How Tripura became India's top literate state

Tripura's feat of becoming the highest literacy state in India is a result of its emphasis on the social sector, including education, than blindly running after GDP growth

shivangi-narayan

Shivangi Narayan | September 9, 2013



On September 8, Tripura’s unassuming chief minister Manik Sarkar announced that the tiny northeast Indian state is India’s most literate state. At 94.65 percent (based on final assessments by all districts), literacy rate of the state surged past 93.91-percent literate Kerala.

“Our goal is to 100 percent literacy (and) we would attain that very soon,” Sarkar said at a function held to mark the International Literacy Day.

So what was it that worked for a state that was 12th in the literacy list of 2001 census and fourth in 2011, as Sarkar mentioned?
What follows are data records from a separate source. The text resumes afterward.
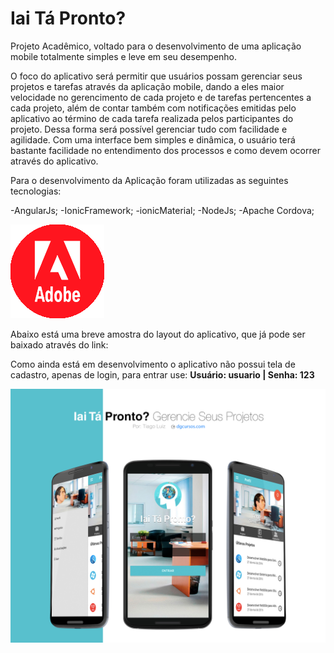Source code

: # Iai Tá Pronto?
Projeto Acadêmico, voltado para o desenvolvimento de uma aplicação mobile totalmente simples e leve em seu desempenho.

O foco do aplicativo será permitir que usuários possam gerenciar seus projetos e tarefas através da aplicação mobile, dando a eles maior velocidade no gerencimento de cada projeto e de tarefas pertencentes a cada projeto, além de contar também com notificações emitidas pelo aplicativo ao término de cada tarefa realizada pelos participantes do projeto. Dessa forma será possível gerenciar tudo com facilidade e agilidade. Com uma interface bem simples e dinâmica, o usuário terá bastante facilidade no entendimento dos processos e como devem ocorrer através do aplicativo.

Para o desenvolvimento da Aplicação foram utilizadas as seguintes tecnologias:

-AngularJs;
-IonicFramework;
-ionicMaterial;
-NodeJs;
-Apache Cordova;

![alt text](www/img/adobe.png "Teste de Imagem")

Abaixo está uma breve amostra do layout do aplicativo, que já pode ser baixado através do link: 

Como ainda está em desenvolvimento o aplicativo não possui tela de cadastro, apenas de login, para entrar use: **Usuário: usuario | Senha: 123**

![alt text](screenshots/screen.jpg "Telas do Sistema")
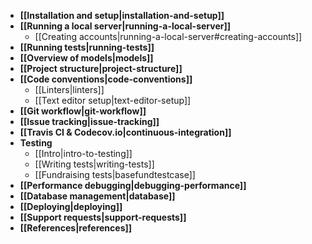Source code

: - **[[Installation and setup|installation-and-setup]]**
- **[[Running a local server|running-a-local-server]]**
  - [[Creating accounts|running-a-local-server#creating-accounts]]
- **[[Running tests|running-tests]]**
- **[[Overview of models|models]]**
- **[[Project structure|project-structure]]**
- **[[Code conventions|code-conventions]]** 
  - [[Linters|linters]]
  - [[Text editor setup|text-editor-setup]]
- **[[Git workflow|git-workflow]]**
- **[[Issue tracking|issue-tracking]]**
- **[[Travis CI & Codecov.io|continuous-integration]]**
- **Testing**
  - [[Intro|intro-to-testing]]
  - [[Writing tests|writing-tests]]
  - [[Fundraising tests|basefundtestcase]]
- **[[Performance debugging|debugging-performance]]**
- **[[Database management|database]]** 
- **[[Deploying|deploying]]**
- **[[Support requests|support-requests]]** 
- **[[References|references]]**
The state’s focus on the social sector, to believe its ministers and officials.

 
ALSO READ: The Tripura model: growth marries development

                    Why Sarkar isn’t a national icon

As the millennium turned, and most states joined the ‘development’ or have the high Gross Domestic Product (GDP) race, Tripura silently went on to ensure every child in the state goes to school. The programme did not stop at the children; it ensured that people who were left out of the fold of formal education, and were too old to join it again, would be provided education to improve quality of their lives.
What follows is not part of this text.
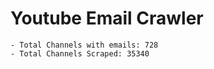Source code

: # Youtube Email Crawler
    - Total Channels with emails: 728
    - Total Channels Scraped: 35340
The programmes were not just implemented to make the state literate but as long-term education programmes to ensure all citizens have a certain basic minimum level of education, Tripura’s higher education, food and information and cultural affairs minister Bhanu Lal Saha said. Education, as Saha stressed, is a necessary tool to empower people, as “only an educated society can produce a good civil society”.

Tripura has 45 blocks and 23 subdivisions that are served by 68 government-run schools and 30-40 privat schools.
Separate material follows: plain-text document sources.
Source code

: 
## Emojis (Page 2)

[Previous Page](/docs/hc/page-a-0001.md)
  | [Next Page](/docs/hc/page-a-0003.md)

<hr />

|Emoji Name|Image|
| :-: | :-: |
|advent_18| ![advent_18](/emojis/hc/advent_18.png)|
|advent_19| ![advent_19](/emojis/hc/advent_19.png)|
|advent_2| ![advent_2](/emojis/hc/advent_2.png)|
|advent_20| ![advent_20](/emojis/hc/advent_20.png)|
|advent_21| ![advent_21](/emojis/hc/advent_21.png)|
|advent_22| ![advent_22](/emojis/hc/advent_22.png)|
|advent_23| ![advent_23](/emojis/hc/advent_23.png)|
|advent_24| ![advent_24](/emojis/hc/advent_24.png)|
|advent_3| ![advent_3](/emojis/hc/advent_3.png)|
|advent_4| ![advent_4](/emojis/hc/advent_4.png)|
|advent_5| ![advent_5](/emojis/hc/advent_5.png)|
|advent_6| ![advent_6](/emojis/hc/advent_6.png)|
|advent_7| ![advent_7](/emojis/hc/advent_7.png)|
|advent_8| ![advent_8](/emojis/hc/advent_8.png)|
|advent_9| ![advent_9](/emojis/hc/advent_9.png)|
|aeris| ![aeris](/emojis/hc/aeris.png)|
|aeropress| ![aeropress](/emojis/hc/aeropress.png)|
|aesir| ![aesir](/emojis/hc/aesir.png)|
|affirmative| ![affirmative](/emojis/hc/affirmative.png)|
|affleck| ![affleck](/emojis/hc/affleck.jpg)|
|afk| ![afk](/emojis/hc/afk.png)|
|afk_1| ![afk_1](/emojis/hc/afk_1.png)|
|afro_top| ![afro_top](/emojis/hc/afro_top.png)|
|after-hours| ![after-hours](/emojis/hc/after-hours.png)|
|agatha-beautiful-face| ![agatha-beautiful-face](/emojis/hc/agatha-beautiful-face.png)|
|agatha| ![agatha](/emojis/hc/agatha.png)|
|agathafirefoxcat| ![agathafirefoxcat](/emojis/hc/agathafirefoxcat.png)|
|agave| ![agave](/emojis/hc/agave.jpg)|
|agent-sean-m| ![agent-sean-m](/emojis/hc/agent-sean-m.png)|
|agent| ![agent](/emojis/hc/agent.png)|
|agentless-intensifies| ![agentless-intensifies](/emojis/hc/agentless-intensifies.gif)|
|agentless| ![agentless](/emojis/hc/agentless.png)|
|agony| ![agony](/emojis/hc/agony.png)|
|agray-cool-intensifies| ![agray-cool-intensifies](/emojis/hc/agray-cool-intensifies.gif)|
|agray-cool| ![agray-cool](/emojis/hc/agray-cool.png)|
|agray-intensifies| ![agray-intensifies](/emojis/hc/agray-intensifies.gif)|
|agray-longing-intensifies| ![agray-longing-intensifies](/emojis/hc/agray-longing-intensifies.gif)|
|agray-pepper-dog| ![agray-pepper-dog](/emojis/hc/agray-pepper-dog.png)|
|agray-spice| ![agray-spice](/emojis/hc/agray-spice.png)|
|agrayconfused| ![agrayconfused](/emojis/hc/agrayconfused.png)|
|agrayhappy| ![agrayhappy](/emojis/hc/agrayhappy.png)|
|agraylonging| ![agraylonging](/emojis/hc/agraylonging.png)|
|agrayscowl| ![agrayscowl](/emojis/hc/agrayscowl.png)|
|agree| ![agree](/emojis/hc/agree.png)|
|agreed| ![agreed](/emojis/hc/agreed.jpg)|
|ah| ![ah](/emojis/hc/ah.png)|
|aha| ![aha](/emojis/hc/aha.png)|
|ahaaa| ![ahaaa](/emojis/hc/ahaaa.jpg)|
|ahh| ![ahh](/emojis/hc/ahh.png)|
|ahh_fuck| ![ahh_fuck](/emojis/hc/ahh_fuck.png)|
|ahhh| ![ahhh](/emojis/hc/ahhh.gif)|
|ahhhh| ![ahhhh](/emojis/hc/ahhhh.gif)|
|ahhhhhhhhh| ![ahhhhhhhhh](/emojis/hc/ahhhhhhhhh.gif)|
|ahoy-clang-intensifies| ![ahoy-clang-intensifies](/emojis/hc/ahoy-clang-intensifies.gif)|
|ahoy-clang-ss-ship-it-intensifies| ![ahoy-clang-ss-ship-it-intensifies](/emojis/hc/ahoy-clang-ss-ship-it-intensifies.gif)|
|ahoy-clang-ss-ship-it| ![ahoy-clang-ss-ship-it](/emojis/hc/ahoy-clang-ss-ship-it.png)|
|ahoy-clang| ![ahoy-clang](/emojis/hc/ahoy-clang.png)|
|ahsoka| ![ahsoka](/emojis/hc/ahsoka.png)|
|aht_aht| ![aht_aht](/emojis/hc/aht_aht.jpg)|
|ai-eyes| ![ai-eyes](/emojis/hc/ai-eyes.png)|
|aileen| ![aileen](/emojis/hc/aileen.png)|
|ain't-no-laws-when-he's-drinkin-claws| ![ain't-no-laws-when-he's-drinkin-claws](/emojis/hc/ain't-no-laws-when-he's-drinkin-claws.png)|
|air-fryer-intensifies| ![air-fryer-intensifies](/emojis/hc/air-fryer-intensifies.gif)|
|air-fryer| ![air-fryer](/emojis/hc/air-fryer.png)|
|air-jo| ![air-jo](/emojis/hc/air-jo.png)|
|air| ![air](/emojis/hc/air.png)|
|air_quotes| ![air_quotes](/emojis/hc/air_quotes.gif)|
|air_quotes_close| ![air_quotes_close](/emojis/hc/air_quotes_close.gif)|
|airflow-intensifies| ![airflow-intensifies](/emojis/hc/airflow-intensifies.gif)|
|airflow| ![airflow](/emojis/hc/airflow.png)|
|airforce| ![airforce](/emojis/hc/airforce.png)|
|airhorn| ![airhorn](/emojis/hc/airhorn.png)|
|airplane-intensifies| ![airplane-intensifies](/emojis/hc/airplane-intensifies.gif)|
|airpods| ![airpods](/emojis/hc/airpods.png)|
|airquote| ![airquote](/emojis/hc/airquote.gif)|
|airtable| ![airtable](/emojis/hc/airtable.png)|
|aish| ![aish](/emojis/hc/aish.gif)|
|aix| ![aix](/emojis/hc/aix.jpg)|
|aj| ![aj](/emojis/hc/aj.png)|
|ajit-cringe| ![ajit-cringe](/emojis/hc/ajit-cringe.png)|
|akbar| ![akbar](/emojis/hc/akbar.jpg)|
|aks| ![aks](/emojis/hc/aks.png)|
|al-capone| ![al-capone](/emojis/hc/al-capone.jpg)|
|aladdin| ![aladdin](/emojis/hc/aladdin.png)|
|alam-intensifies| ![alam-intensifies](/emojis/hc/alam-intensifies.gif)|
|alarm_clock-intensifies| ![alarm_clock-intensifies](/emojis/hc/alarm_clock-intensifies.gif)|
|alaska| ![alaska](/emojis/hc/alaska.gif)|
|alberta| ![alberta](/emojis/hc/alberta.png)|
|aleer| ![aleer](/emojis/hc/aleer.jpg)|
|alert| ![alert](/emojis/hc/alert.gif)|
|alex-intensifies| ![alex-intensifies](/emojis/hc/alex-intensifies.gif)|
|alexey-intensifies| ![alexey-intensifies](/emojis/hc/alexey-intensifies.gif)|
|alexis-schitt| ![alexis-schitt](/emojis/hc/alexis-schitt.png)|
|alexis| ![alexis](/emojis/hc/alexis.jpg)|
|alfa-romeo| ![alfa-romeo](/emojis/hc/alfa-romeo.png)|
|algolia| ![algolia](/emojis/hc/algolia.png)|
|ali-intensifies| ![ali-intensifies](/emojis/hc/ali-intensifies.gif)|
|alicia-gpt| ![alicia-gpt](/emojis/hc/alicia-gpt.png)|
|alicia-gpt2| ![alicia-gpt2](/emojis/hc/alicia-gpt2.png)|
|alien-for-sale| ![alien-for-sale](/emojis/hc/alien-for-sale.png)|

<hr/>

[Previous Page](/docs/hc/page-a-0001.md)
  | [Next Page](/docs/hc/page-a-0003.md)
Among projects implemented by the state government to increase literacy in the state are:

* Total literacy drive for people aged between 15 and 50 who have lost the chance of entering formal education fold. A special programme – titled improved pace and content learning (IPCL) – has been designed to provide basic education to such people.

* 10,000 aaganwadi centres have 100 percent enrolment.

* Policy of no examination till class VIII to children people from dropping out.

* Midday meals in all schools with an eclectic menu for all days of the week to attract more students.

* No tuition fee in government colleges.

The holistic education system, implemented with equal interest in Agartala, remote areas and the tribal autonomic areas, makes sure that people in Tripura do not just become literate but educated, officials emphasised. One pointer to the government's interest in education is the near-total absence of child labour in Tripura.

Education also serves the larger purpose of improving the status of society. The plan for 100 percent literacy is just the byproduct of this larger vision that Tripura government has for the state, according to officials.